Extract daily information about Wyzant tutoring jobs and populate an sqlite database with the information.
As a tutor with Wyzant.com I can view a list of online tutor jobs throughout the USA; specifically tutoring requests made by students in my subject areas. The list changes as new student requests are posted and as previously posted ones are removed (because a tutor connection was made, usually.) I save the list of the most recent 100 job posts each morning in a date-coded html file. These files are ingested and populate/update a Jobs database file.
By tracking a tutoring job request from the day it appears until it is gone from the list, I determine how quickly each tutor job was accepted and can then see how that time varies with parameters, e.g. with ZIP code or tutoring subject. A second database table with ZIP code as the primary key is used to include other data, currently, from the IRS Income Tax Statistics for a recent year.
In the sqlite database I have three tables: one listing the daily files,
one for the cumulative list of jobs,
and one with information based on ZIP codes.
For this last one, I read in IRS tax return data by ZIP code
(2015, all States, includes AGI; put in IRS_2015_data/15zpallagi.csv)
which ZIPload.py
reads and uses the numbers of returns in different
income ranges to create a number indicating the low-income level of a ZIP code
(roughly the fraction of incomes <$25k minus the fraction with incomes >$100k.)
Most of the code is straight forward and based on examples
from Python for Everybody. One unique aspect is the routine
get_jobs_info( )
in wyzhelp.py
: the parsing of the html jobs list is
carried out with an explicit finite-state machine design to accomodate the
variability of each posted job's html fields, etc.
Using sqlitebrowser, the sqlite data can be exported as Jobs.csv and Files.csv; these can be read into display software such as Tableau. Snapshot(s) showing the results are on my Tableau Public page .

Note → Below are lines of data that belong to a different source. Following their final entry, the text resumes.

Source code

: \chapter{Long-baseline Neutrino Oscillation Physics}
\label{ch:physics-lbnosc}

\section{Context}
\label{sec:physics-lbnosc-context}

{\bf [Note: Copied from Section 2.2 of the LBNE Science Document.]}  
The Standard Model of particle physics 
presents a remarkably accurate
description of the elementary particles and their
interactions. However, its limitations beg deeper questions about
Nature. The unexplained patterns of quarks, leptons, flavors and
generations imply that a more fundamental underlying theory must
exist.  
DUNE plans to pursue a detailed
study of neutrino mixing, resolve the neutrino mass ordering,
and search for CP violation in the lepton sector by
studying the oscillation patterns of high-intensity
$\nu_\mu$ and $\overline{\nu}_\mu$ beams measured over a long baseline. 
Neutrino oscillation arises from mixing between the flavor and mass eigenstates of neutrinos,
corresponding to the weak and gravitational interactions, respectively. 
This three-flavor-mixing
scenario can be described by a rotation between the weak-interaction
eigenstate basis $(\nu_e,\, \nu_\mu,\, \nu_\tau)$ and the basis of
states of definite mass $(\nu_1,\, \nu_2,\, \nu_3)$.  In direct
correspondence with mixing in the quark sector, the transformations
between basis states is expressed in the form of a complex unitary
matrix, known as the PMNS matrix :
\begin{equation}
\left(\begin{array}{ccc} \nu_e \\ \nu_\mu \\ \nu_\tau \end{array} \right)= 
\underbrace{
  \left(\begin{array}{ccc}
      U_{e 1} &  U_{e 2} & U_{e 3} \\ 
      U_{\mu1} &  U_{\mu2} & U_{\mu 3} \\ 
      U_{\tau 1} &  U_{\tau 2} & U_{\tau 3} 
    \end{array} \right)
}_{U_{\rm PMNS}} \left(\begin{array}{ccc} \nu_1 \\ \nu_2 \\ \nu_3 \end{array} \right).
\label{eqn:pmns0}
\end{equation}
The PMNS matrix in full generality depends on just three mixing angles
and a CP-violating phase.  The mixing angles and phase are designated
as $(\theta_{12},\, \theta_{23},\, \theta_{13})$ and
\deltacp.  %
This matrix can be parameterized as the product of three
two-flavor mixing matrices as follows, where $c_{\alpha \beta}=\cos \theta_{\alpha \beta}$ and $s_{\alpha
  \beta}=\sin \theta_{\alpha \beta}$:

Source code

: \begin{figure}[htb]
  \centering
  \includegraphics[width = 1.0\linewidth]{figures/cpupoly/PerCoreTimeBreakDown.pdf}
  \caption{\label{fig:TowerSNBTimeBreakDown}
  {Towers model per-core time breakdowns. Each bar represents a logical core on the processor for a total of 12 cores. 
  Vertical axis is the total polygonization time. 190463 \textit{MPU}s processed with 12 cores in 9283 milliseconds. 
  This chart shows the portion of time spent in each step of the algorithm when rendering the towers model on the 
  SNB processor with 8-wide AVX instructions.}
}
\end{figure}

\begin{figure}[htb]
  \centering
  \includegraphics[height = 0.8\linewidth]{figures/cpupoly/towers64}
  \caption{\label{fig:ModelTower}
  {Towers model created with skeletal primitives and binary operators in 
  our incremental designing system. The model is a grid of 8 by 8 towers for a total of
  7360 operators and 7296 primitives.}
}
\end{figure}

Steps 1 and 2 are all that are required to populate the Jobs database; having the ZIP codes in the database is sufficient for Tableau to do geomapping.
-
Each morning: Download html page of the most recent 100 WyzAnt jobs available in my subjects. Use "Save page as..." in Chrome to save to a file,
yyyy-mm-dd_A.html
, in the dirWyzAntDaily_Data/
(an example dir with a few files is included here.) -
Ingest the new html file(s) and update job information by running:
$ python WyzIngest.py
The following step creates a word cloud from the job descriptions' text.
- For word-cloud visualiztion run:
$ python WyzWord.py
. Output is written to gword.js ; open gword.htm in a browser to see the vizualization.
- Make a WyzSummary.py to list useful stats from the Jobs db, possibly selecting ones I should apply for ;-)
- Add daystr to the Files table in wyzjobs.sqlite db (or do this in Tableau from the file's date): it would be a string code for the day-of-week the job was posted, i.e., the day before the html file's date (since the file is captured in the morning and most jobs are submitted the previous day/night).